19.02.2021: News from KW 7
study
COVID-19: "COVID-19 and human rights study" from the World Benchmarking Alliance: The study examines 229 companies from different sectors (including textile alliance members: ADIDAS, H&M, Hugo Boss and Puma) and their responses to the crisis, with a focus on: Corporate governance and political engagement, human rights due diligence with a focus on health & safety, as well as livelihoods, purchasing practices and grievance mechanisms. 77% of clothing companies took no or minimal measures to assess and address human rights risks and the impact of their purchasing decisions during the crisis (results from page 26).
climate: The report "Transparency to Transformation: A chain reaction" (PDF file) by CDP (Carbon Disclosure Project) addresses the need for companies to identify environmental hazards in their supply chains in order to remain competitive in the future. In the clothing sector, emissions within supply chains are 25.2 times higher than in operations (average of sectors 11.4). The expert group on climate protection in the Textile Alliance also focuses in particular on reductions of these so-called Scope 3 emissions.
Supply Chain Act
unification: On Friday, the Ministers salvation, Mueller and Altmaier announces: The Supply Chain Act is coming.
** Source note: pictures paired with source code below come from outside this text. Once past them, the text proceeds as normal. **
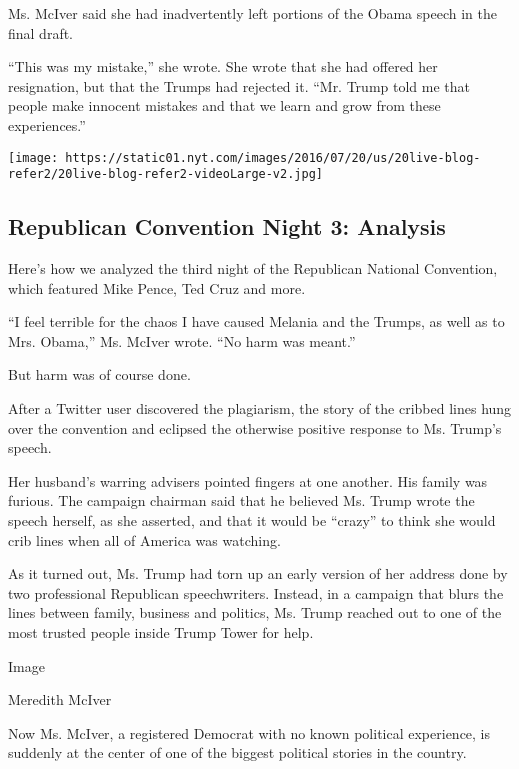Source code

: Ms. McIver said she had inadvertently left portions of the Obama speech
in the final draft.

``This was my mistake,'' she wrote. She wrote that she had offered her
resignation, but that the Trumps had rejected it. ``Mr. Trump told me
that people make innocent mistakes and that we learn and grow from these
experiences.''

\href{https://www.nytimes.com/interactive/2016/07/20/us/elections/gop-convention-speakers.html}{}

\texttt{[image: https://static01.nyt.com/images/2016/07/20/us/20live-blog-refer2/20live-blog-refer2-videoLarge-v2.jpg]}

\hypertarget{republican-convention-night-3-analysis}{%
\subsection{Republican Convention Night 3:
Analysis}\label{republican-convention-night-3-analysis}}

Here's how we analyzed the third night of the Republican National
Convention, which featured Mike Pence, Ted Cruz and more.

``I feel terrible for the chaos I have caused Melania and the Trumps, as
well as to Mrs. Obama,'' Ms. McIver wrote. ``No harm was meant.''

But harm was of course done.

After a Twitter user discovered the plagiarism, the story of the cribbed
lines hung over the convention and eclipsed the otherwise positive
response to Ms. Trump's speech.

Her husband's warring advisers pointed fingers at one another. His
family was furious. The campaign chairman said that he believed Ms.
Trump wrote the speech herself, as she asserted, and that it would be
``crazy'' to think she would crib lines when all of America was
watching.

As it turned out, Ms. Trump had torn up an early version of her address
done by two professional Republican speechwriters. Instead, in a
campaign that blurs the lines between family, business and politics, Ms.
Trump reached out to one of the most trusted people inside Trump Tower
for help.

Image

Meredith McIver

Now Ms. McIver, a registered Democrat with no known political
experience, is suddenly at the center of one of the biggest political
stories in the country.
Despite the joy that the Supply Chain Act will be passed in this legislative period, there are still Supply Chain Act initiative Some criticisms: The lack of civil liability, environmental due diligence obligations only in relation to certain topics, the due diligence obligations should apply to the full extent only to direct suppliers. In addition, initially (from 2023) only companies with more than 3,000 employees are to be covered by the law, from 2024 then companies with 1,000 employees. According to the report of FashionUnited and data from Statista, of the 923 German textile and clothing companies, only a total of three companies have more than 1,000 employees, while the majority have 20 to 49 employees (429 companies). Companies with 50 to 99 and 100 to 249 employees each hold the balance of 213 and 225 companies. Only 41 companies have between 250 and 499 employees and only 12 between 500 and 999.
From the countries of production
Bangladesh: According to a study More than 350,000 textile workers have lost their jobs in Bangladesh since the beginning of the crisis (The official number is only 56,000). The National Garment Workers Federation (NGWFEncourages factories to release workers for a maximum of 45 days and then reinstate or dismiss them at full pay. Workers are currently held for months and receive only 40% of their salary. loud Amirul Haque Amin (NGWF) factory owners want to use it Pressure on workers Find work elsewhere so they can't claim compensation.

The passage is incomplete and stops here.